**Exercise**: Exactly the lines from the one with "dhh | N/A | 4 |" to the end of the entries should appear in your answer, retyped word for word.

++++ Record extracts

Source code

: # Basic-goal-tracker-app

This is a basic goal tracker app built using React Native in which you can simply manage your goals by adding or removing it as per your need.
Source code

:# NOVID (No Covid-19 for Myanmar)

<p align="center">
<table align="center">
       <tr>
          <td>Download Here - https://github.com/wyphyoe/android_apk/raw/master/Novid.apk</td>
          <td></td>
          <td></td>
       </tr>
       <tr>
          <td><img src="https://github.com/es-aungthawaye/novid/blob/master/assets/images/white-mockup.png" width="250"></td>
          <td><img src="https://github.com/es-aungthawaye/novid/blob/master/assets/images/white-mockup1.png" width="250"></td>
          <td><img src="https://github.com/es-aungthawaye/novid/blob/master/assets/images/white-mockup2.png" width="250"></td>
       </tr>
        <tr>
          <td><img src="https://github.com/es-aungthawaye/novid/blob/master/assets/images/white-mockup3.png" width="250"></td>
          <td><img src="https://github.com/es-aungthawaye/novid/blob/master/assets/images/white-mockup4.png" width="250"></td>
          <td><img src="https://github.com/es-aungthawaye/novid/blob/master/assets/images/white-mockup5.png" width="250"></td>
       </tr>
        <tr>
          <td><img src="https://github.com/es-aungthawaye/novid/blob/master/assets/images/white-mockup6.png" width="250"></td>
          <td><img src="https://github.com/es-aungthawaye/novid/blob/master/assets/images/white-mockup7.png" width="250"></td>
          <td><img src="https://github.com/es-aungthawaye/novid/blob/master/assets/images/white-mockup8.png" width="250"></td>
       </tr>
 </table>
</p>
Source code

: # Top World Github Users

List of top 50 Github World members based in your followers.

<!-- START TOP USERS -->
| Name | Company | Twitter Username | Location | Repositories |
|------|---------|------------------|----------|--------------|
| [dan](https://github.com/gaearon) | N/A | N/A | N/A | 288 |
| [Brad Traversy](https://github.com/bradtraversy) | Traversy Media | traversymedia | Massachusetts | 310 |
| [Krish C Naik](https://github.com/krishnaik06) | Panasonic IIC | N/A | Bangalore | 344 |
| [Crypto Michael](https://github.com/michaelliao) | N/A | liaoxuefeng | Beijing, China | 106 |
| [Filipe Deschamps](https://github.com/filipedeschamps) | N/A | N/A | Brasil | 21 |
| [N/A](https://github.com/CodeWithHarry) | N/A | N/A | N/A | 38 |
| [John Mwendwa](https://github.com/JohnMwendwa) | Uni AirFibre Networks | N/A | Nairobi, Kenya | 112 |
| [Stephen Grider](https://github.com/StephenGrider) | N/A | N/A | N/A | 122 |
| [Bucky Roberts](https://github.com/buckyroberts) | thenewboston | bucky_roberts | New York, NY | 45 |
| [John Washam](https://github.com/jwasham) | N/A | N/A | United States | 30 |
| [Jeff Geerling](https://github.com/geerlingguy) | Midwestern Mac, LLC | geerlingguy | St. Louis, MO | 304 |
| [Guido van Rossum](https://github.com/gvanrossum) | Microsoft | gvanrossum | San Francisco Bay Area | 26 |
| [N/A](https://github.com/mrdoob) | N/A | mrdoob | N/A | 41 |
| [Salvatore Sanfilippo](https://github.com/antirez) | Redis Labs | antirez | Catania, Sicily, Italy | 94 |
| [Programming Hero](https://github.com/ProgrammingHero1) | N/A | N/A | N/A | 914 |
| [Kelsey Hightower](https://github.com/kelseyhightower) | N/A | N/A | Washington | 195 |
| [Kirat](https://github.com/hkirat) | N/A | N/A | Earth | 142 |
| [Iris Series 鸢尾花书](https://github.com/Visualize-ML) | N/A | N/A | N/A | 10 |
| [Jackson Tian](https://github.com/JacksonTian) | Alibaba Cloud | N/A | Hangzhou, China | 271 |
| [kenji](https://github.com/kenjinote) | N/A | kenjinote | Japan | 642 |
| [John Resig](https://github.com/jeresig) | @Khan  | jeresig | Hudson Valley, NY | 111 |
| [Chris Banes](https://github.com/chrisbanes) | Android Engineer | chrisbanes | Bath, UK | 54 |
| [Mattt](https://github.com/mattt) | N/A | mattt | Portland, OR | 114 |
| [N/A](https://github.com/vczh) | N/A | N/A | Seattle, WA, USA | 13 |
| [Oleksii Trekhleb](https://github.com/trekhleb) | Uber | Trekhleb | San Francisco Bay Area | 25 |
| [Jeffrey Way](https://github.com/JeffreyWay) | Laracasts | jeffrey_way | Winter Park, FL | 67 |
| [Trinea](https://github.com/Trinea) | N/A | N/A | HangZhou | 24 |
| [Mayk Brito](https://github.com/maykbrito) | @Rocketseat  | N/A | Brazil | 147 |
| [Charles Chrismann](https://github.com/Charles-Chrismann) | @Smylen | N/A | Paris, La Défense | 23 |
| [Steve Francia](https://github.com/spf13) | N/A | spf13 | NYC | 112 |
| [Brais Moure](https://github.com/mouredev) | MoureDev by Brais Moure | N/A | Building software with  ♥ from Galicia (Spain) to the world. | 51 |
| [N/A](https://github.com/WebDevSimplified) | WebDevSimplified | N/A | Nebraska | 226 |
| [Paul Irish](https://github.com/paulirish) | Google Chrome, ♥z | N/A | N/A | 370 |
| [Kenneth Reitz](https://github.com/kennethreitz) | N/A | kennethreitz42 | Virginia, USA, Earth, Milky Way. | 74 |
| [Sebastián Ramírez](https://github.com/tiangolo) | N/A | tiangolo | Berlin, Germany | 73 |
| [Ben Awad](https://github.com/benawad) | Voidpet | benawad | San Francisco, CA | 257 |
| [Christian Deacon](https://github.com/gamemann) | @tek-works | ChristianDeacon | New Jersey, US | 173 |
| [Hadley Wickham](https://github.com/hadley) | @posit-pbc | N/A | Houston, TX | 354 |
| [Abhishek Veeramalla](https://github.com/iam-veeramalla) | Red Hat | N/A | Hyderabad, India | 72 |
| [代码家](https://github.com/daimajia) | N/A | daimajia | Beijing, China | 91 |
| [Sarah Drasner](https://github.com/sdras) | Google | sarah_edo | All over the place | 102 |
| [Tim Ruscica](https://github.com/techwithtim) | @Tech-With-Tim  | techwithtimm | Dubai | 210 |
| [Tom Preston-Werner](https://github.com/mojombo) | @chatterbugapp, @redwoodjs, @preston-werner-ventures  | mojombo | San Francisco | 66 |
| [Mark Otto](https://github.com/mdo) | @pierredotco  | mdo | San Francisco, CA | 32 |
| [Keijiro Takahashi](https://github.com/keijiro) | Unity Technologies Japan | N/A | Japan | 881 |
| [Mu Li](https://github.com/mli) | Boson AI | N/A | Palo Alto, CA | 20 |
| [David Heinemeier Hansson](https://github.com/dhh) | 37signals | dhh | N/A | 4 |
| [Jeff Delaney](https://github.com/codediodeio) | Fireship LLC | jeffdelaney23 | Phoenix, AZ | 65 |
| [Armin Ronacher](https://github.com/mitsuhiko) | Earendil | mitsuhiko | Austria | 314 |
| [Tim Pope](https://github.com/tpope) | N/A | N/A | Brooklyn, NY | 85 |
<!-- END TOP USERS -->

++++++++

**The completed task**:
| [David Heinemeier Hansson](https://github.com/dhh) | 37signals | dhh | N/A | 4 |
| [Jeff Delaney](https://github.com/codediodeio) | Fireship LLC | jeffdelaney23 | Phoenix, AZ | 65 |
| [Armin Ronacher](https://github.com/mitsuhiko) | Earendil | mitsuhiko | Austria | 314 |
| [Tim Pope](https://github.com/tpope) | N/A | N/A | Brooklyn, NY | 85 |
<!-- END TOP USERS -->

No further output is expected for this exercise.